**WHAT IS BEING ASKED**
For each line in the data below that holds "injector", return a copy.

Dataset entries:
-- Opening Marker --

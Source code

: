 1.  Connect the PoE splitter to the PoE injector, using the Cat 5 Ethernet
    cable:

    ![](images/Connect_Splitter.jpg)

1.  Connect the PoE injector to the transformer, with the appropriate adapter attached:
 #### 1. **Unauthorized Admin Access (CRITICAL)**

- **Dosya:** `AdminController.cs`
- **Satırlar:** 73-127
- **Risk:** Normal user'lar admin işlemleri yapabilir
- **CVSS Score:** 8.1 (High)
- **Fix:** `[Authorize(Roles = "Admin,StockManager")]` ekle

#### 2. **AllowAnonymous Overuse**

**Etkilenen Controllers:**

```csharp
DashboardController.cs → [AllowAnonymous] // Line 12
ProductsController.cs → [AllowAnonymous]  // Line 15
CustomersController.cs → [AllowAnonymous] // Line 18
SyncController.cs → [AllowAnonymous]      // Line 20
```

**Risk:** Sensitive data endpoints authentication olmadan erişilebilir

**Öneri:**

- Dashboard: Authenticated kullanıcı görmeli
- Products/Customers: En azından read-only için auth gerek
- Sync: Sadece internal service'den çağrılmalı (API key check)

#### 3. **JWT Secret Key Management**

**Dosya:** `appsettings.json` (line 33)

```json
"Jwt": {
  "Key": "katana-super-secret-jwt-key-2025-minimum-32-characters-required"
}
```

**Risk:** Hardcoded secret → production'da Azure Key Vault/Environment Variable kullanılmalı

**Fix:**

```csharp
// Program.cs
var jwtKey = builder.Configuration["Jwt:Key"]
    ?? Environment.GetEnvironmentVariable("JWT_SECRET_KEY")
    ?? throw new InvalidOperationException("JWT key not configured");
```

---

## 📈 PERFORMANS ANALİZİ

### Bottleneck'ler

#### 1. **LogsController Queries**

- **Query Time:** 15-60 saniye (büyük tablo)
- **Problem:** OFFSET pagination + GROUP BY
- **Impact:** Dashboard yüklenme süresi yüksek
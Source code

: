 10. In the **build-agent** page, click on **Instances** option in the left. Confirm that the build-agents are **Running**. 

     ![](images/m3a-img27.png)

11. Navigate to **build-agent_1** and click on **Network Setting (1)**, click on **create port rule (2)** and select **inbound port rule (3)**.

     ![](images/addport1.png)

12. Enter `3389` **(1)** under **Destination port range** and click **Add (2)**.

-- Closing Marker --

**RESULT FOR THIS EXERCISE**
: 1.  Connect the PoE splitter to the PoE injector, using the Cat 5 Ethernet
1.  Connect the PoE injector to the transformer, with the appropriate adapter attached:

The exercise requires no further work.